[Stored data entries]
· · · ·
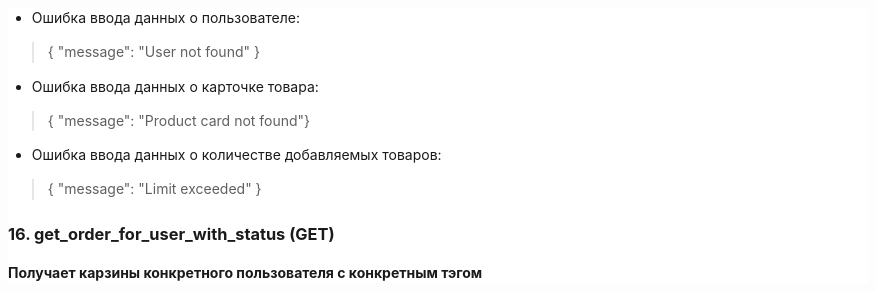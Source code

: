 * Ошибка ввода данных о пользователе:

> {   "message": "User not found" }

* Ошибка ввода данных о карточке товара:

> {   "message": "Product card not found"}

* Ошибка ввода данных о количестве добавляемых товаров:

> {   "message": "Limit exceeded" }

### 16. get_order_for_user_with_status (**GET**)

**Получает карзины конкретного пользователя с конкретным тэгом**
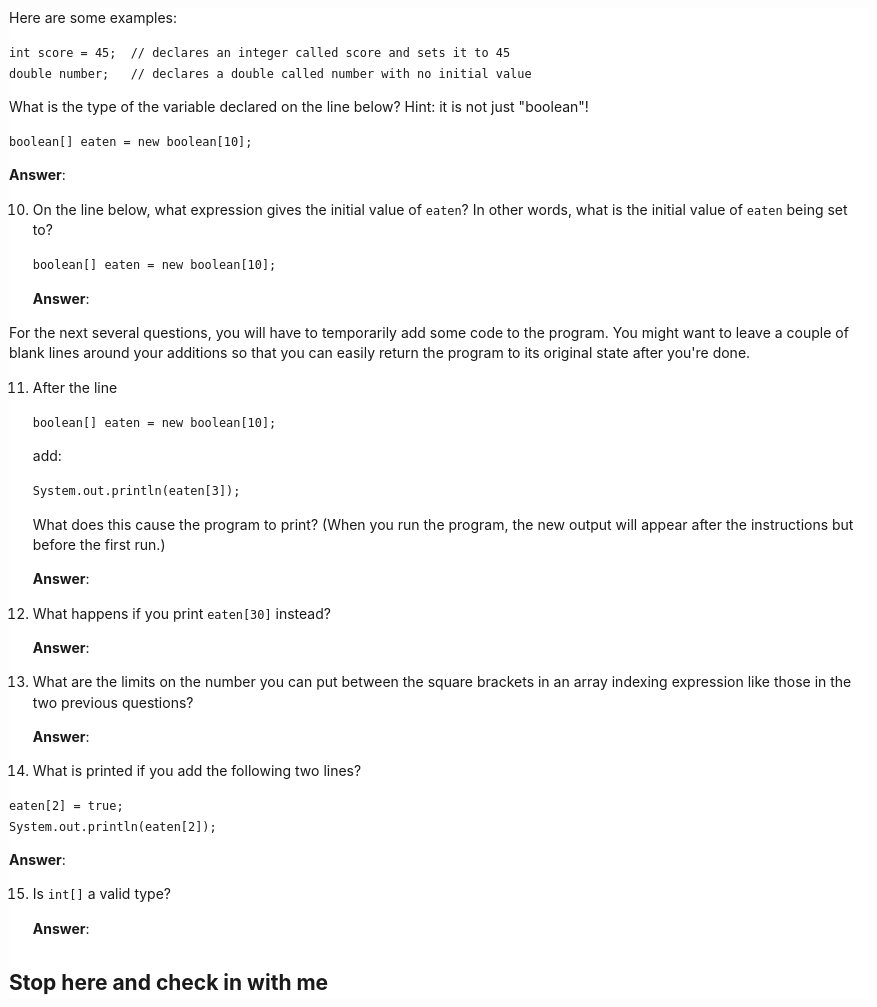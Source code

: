    Here are some examples:

   ```
   int score = 45;  // declares an integer called score and sets it to 45
   double number;   // declares a double called number with no initial value
   ```

   What is the type of the variable declared on the line below?  Hint: it is not
   just "boolean"!

   `boolean[] eaten = new boolean[10];`

   __Answer__:

10. On the line below, what expression gives the initial value of `eaten`?  In 
    other words, what is the initial value of `eaten` being set to?

    `boolean[] eaten = new boolean[10];`

    __Answer__:

For the next several questions, you will have to temporarily add some code
to the program. You might want to leave a couple of blank lines around
your additions so that you can easily return the program to its original
state after you're done.

11. After the line

    `boolean[] eaten = new boolean[10];`

    add:

    `System.out.println(eaten[3]);`

    What does this cause the program to print? (When you run the program, the
    new output will appear after the instructions but before the first run.)

    __Answer__:

12. What happens if you print `eaten[30]` instead?

    __Answer__:

13. What are the limits on the number you can put between the square brackets
    in an array indexing expression like those in the two previous questions?

    __Answer__:

14. What is printed if you add the following two lines?
   ```
   eaten[2] = true;
   System.out.println(eaten[2]);
   ```

__Answer__:

15. Is `int[]` a valid type?

    __Answer__:

## Stop here and check in with me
· · · ·
Return every line of the data above in which "ввода" appears.

**Reply to the exercise**
: * Ошибка ввода данных о пользователе:
* Ошибка ввода данных о карточке товара:
* Ошибка ввода данных о количестве добавляемых товаров:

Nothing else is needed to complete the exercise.